# GIVEN ENTRIES

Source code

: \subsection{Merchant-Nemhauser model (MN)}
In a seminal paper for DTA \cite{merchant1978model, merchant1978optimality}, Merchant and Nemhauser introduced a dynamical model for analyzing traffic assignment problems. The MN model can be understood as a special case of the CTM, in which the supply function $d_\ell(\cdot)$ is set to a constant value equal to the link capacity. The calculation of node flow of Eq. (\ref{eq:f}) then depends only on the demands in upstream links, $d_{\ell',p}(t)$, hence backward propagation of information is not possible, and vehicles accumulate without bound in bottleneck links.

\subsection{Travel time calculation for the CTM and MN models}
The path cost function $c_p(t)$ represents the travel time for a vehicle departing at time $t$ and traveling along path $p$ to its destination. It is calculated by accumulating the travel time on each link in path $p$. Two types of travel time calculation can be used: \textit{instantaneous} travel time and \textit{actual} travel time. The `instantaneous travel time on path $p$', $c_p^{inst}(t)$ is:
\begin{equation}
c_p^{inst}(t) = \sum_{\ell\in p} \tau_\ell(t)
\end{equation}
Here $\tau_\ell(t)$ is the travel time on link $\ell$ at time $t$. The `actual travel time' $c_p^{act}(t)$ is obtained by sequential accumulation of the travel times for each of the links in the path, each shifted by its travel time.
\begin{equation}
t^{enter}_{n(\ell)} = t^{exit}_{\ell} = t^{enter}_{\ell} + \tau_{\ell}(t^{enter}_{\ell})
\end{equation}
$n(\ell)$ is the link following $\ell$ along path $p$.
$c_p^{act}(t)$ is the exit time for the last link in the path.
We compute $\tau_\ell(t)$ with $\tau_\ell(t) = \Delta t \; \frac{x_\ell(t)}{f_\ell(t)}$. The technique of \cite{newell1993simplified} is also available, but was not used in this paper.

# TASK TO CARRY OUT
The records above must be transcribed in full, word for word.

# SOLUTION TO THIS EXERCISE
Source code

: \subsection{Merchant-Nemhauser model (MN)}
In a seminal paper for DTA \cite{merchant1978model, merchant1978optimality}, Merchant and Nemhauser introduced a dynamical model for analyzing traffic assignment problems. The MN model can be understood as a special case of the CTM, in which the supply function $d_\ell(\cdot)$ is set to a constant value equal to the link capacity. The calculation of node flow of Eq. (\ref{eq:f}) then depends only on the demands in upstream links, $d_{\ell',p}(t)$, hence backward propagation of information is not possible, and vehicles accumulate without bound in bottleneck links.

\subsection{Travel time calculation for the CTM and MN models}
The path cost function $c_p(t)$ represents the travel time for a vehicle departing at time $t$ and traveling along path $p$ to its destination. It is calculated by accumulating the travel time on each link in path $p$. Two types of travel time calculation can be used: \textit{instantaneous} travel time and \textit{actual} travel time. The `instantaneous travel time on path $p$', $c_p^{inst}(t)$ is:
\begin{equation}
c_p^{inst}(t) = \sum_{\ell\in p} \tau_\ell(t)
\end{equation}
Here $\tau_\ell(t)$ is the travel time on link $\ell$ at time $t$. The `actual travel time' $c_p^{act}(t)$ is obtained by sequential accumulation of the travel times for each of the links in the path, each shifted by its travel time.
\begin{equation}
t^{enter}_{n(\ell)} = t^{exit}_{\ell} = t^{enter}_{\ell} + \tau_{\ell}(t^{enter}_{\ell})
\end{equation}
$n(\ell)$ is the link following $\ell$ along path $p$.
$c_p^{act}(t)$ is the exit time for the last link in the path.
We compute $\tau_\ell(t)$ with $\tau_\ell(t) = \Delta t \; \frac{x_\ell(t)}{f_\ell(t)}$. The technique of \cite{newell1993simplified} is also available, but was not used in this paper.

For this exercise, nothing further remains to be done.